▶ **Your task**: Set down, exactly as written, the lines from the top of the data to the line that holds "ವಿಶ್ವಕಿರಣ ಭೌತಶಾಸ್ತ್ರಕ್ಕೂ, ಅದರ", and omit the pictures.

▶ **Supplied entries**:

☆ ☆ ☆ ☆ ☆

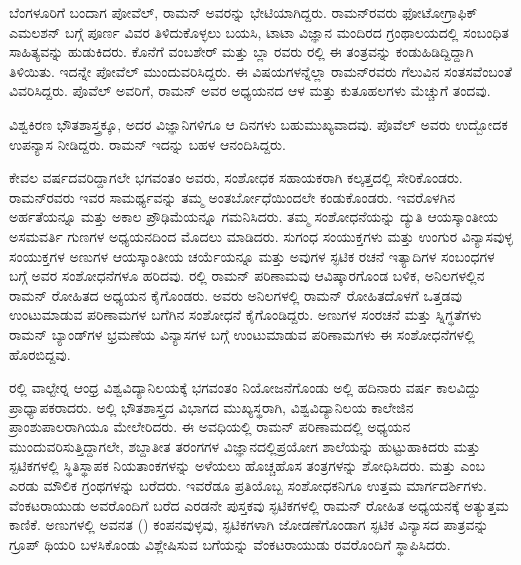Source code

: ಬೆಂಗಳೂರಿಗೆ ಬಂದಾಗ ಪೋವೆಲ್, ರಾಮನ್ ಅವರನ್ನು ಭೇಟಿಯಾಗಿದ್ದರು. ರಾಮನ್‍ರವರು ಫೋಟೋಗ್ರಾಫಿಕ್ ಎಮಲಶನ್ ಬಗ್ಗೆ ಪೂರ್ಣ ವಿವರ ತಿಳಿದುಕೊಳ್ಳಲು ಬಯಸಿ, ಟಾಟಾ ವಿಜ್ಞಾನ ಮಂದಿರದ ಗ್ರಂಥಾಲಯದಲ್ಲಿ ಸಂಬಂಧಿತ ಸಾಹಿತ್ಯವನ್ನು ಹುಡುಕಿದರು. ಕೊನೆಗೆ ವಂಬಶೇರ್ ಮತ್ತು ಬ್ಲಾ ರವರು ರಲ್ಲಿ ಈ ತಂತ್ರವನ್ನು ಕಂಡುಹಿಡಿದ್ದಿದ್ದಾಗಿ ತಿಳಿಯಿತು. ಇದನ್ನೇ ಪೋವೆಲ್ ಮುಂದುವರಿಸಿದ್ದರು. ಈ ವಿಷಯಗಳನ್ನೆಲ್ಲಾ ರಾಮನ್‍ರವರು ಗೆಲುವಿನ ಸಂತಸವೆಂಬಂತೆ ವಿವರಿಸಿದ್ದರು. ಪೊವೆಲ್ ಅವರಿಗೆ, ರಾಮನ್ ಅವರ ಅಧ್ಯಯನದ ಆಳ ಮತ್ತು ಕುತೂಹಲಗಳು ಮೆಚ್ಚುಗೆ ತಂದವು.

ವಿಶ್ವಕಿರಣ ಭೌತಶಾಸ್ತ್ರಕ್ಕೂ, ಅದರ ವಿಜ್ಞಾನಿಗಳಿಗೂ ಆ ದಿನಗಳು ಬಹುಮುಖ್ಯವಾದವು. ಪೊವೆಲ್ ಅವರು ಉದ್ಬೋದಕ ಉಪನ್ಯಾಸ ನೀಡಿದ್ದರು. ರಾಮನ್ ಇದನ್ನು ಬಹಳ ಆನಂದಿಸಿದ್ದರು.



ಕೇವಲ  ವರ್ಷದವರಿದ್ದಾಗಲೇ ಭಗವಂತಂ ಅವರು, ಸಂಶೋಧಕ ಸಹಾಯಕರಾಗಿ ಕಲ್ಕತ್ತದಲ್ಲಿ ಸೇರಿಕೊಂಡರು. ರಾಮನ್‍ರವರು ಇವರ ಸಾಮರ್ಥ್ಯವನ್ನು ತಮ್ಮ ಅಂತರ್ಬೋಧೆಯಿಂದಲೇ ಕಂಡುಕೊಂಡರು. ಇವರೊಳಗಿನ ಅರ್ಹತೆಯನ್ನೂ ಮತ್ತು ಅಕಾಲ ಪ್ರೌಢಿಮೆಯನ್ನೂ ಗಮನಿಸಿದರು. ತಮ್ಮ ಸಂಶೋಧನೆಯನ್ನು ದ್ಯುತಿ ಆಯಸ್ಕಾಂತೀಯ ಅಸಮವರ್ತಿ ಗುಣಗಳ ಅಧ್ಯಯನದಿಂದ ಮೊದಲು ಮಾಡಿದರು. ಸುಗಂಧ ಸಂಯುಕ್ತಗಳು ಮತ್ತು ಉಂಗುರ ವಿನ್ಯಾಸವುಳ್ಳ ಸಂಯುಕ್ತಗಳ ಅಣುಗಳ ಆಯಸ್ಕಾಂತೀಯ ಚರ್ಯೆಯನ್ನೂ ಮತ್ತು ಅವುಗಳ ಸ್ಫಟಿಕ ರಚನೆ ಇತ್ಯಾದಿಗಳ ಸಂಬಂಧಗಳ ಬಗ್ಗೆ ಅವರ ಸಂಶೋಧನೆಗಳೂ ಹರಿದವು. ರಲ್ಲಿ ರಾಮನ್ ಪರಿಣಾಮವು ಆವಿಷ್ಕಾರಗೊಂಡ ಬಳಿಕ, ಅನಿಲಗಳಲ್ಲಿನ ರಾಮನ್ ರೋಹಿತದ  ಅಧ್ಯಯನ ಕೈಗೊಂಡರು. ಅವರು ಅನಿಲಗಳಲ್ಲಿ ರಾಮನ್ ರೋಹಿತದೊಳಗೆ ಒತ್ತಡವು ಉಂಟುಮಾಡುವ ಪರಿಣಾಮಗಳ ಬಗೆಗಿನ ಸಂಶೋಧನೆ ಕೈಗೊಂಡಿದ್ದರು. ಅಣುಗಳ ಸಂರಚನೆ ಮತ್ತು ಸ್ನಿಗ್ಧತೆಗಳು ರಾಮನ್ ಬ್ಯಾಂಡ್‍ಗಳ ಭ್ರಮಣೆಯ ವಿನ್ಯಾಸಗಳ ಬಗ್ಗೆ ಉಂಟುಮಾಡುವ ಪರಿಣಾಮಗಳು ಈ ಸಂಶೋಧನೆಗಳಲ್ಲಿ ಹೊರಬಿದ್ದವು.

\vskip 1pt

ರಲ್ಲಿ ವಾಲ್ಟೇರ್‍ನ ಆಂಧ್ರ ವಿಶ್ವವಿದ್ಯಾನಿಲಯಕ್ಕೆ ಭಗವಂತಂ ನಿಯೋಜನೆಗೊಂಡು ಅಲ್ಲಿ ಹದಿನಾರು ವರ್ಷ ಕಾಲವಿದ್ದು ಪ್ರಾಧ್ಯಾಪಕರಾದರು. ಅಲ್ಲಿ ಭೌತಶಾಸ್ತ್ರದ ವಿಭಾಗದ ಮುಖ್ಯಸ್ಥರಾಗಿ, ವಿಶ್ವವಿದ್ಯಾನಿಲಯ ಕಾಲೇಜಿನ ಪ್ರಾಂಶುಪಾಲರಾಗಿಯೂ ಮೇಲೇರಿದರು. ಈ ಅವಧಿಯಲ್ಲಿ ರಾಮನ್ ಪರಿಣಾಮದಲ್ಲಿ ಅಧ್ಯಯನ ಮುಂದುವರಿಸುತ್ತಿದ್ದಾಗಲೇ, ಶಬ್ದಾತೀತ ತರಂಗಗಳ ವಿಜ್ಞಾನದಲ್ಲಿ\break ಪ್ರಯೋಗ ಶಾಲೆಯನ್ನು ಹುಟ್ಟುಹಾಕಿದರು ಮತ್ತು ಸ್ಪಟಿಕಗಳಲ್ಲಿ ಸ್ಥಿತಿಸ್ಥಾಪಕ ನಿಯತಾಂಕಗಳನ್ನು ಅಳೆಯಲು ಹೊಚ್ಚಹೊಸ ತಂತ್ರಗಳನ್ನು ಶೋಧಿಸಿದರು. \textit{} ಮತ್ತು \textit{} ಎಂಬ ಎರಡು ಮೌಲಿಕ ಗ್ರಂಥಗಳನ್ನು ಬರೆದರು. ಇವರೆಡೂ ಪ್ರತಿಯೊಬ್ಬ ಸಂಶೋಧಕನಿಗೂ ಉತ್ತಮ ಮಾರ್ಗದರ್ಶಿಗಳು. ವೆಂಕಟರಾಯುಡು ಅವರೊಂದಿಗೆ ಬರೆದ ಎರಡನೇ ಪುಸ್ತಕವು ಸ್ಫಟಿಕಗಳಲ್ಲಿ ರಾಮನ್ ರೋಹಿತ ಅಧ್ಯಯನಕ್ಕೆ ಅತ್ಯುತ್ತಮ ಕಾಣಿಕೆ. ಅಣುಗಳಲ್ಲಿ ಅವನತ () ಕಂಪನವುಳ್ಳವು, ಸ್ಫಟಿಕಗಳಾಗಿ ಜೋಡಣೆಗೊಂಡಾಗ ಸ್ಫಟಿಕ ವಿನ್ಯಾಸದ ಪಾತ್ರವನ್ನು ಗ್ರೂಪ್ ಥಿಯರಿ ಬಳಸಿಕೊಂಡು ವಿಶ್ಲೇಷಿಸುವ ಬಗೆಯನ್ನು ವೆಂಕಟರಾಯುಡು ರವರೊಂದಿಗೆ ಸ್ಥಾಪಿಸಿದರು.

☆ ☆ ☆ ☆ ☆

▶ **Task result**:
Source code

: ಬೆಂಗಳೂರಿಗೆ ಬಂದಾಗ ಪೋವೆಲ್, ರಾಮನ್ ಅವರನ್ನು ಭೇಟಿಯಾಗಿದ್ದರು. ರಾಮನ್‍ರವರು ಫೋಟೋಗ್ರಾಫಿಕ್ ಎಮಲಶನ್ ಬಗ್ಗೆ ಪೂರ್ಣ ವಿವರ ತಿಳಿದುಕೊಳ್ಳಲು ಬಯಸಿ, ಟಾಟಾ ವಿಜ್ಞಾನ ಮಂದಿರದ ಗ್ರಂಥಾಲಯದಲ್ಲಿ ಸಂಬಂಧಿತ ಸಾಹಿತ್ಯವನ್ನು ಹುಡುಕಿದರು. ಕೊನೆಗೆ ವಂಬಶೇರ್ ಮತ್ತು ಬ್ಲಾ ರವರು ರಲ್ಲಿ ಈ ತಂತ್ರವನ್ನು ಕಂಡುಹಿಡಿದ್ದಿದ್ದಾಗಿ ತಿಳಿಯಿತು. ಇದನ್ನೇ ಪೋವೆಲ್ ಮುಂದುವರಿಸಿದ್ದರು. ಈ ವಿಷಯಗಳನ್ನೆಲ್ಲಾ ರಾಮನ್‍ರವರು ಗೆಲುವಿನ ಸಂತಸವೆಂಬಂತೆ ವಿವರಿಸಿದ್ದರು. ಪೊವೆಲ್ ಅವರಿಗೆ, ರಾಮನ್ ಅವರ ಅಧ್ಯಯನದ ಆಳ ಮತ್ತು ಕುತೂಹಲಗಳು ಮೆಚ್ಚುಗೆ ತಂದವು.

ವಿಶ್ವಕಿರಣ ಭೌತಶಾಸ್ತ್ರಕ್ಕೂ, ಅದರ ವಿಜ್ಞಾನಿಗಳಿಗೂ ಆ ದಿನಗಳು ಬಹುಮುಖ್ಯವಾದವು. ಪೊವೆಲ್ ಅವರು ಉದ್ಬೋದಕ ಉಪನ್ಯಾಸ ನೀಡಿದ್ದರು. ರಾಮನ್ ಇದನ್ನು ಬಹಳ ಆನಂದಿಸಿದ್ದರು.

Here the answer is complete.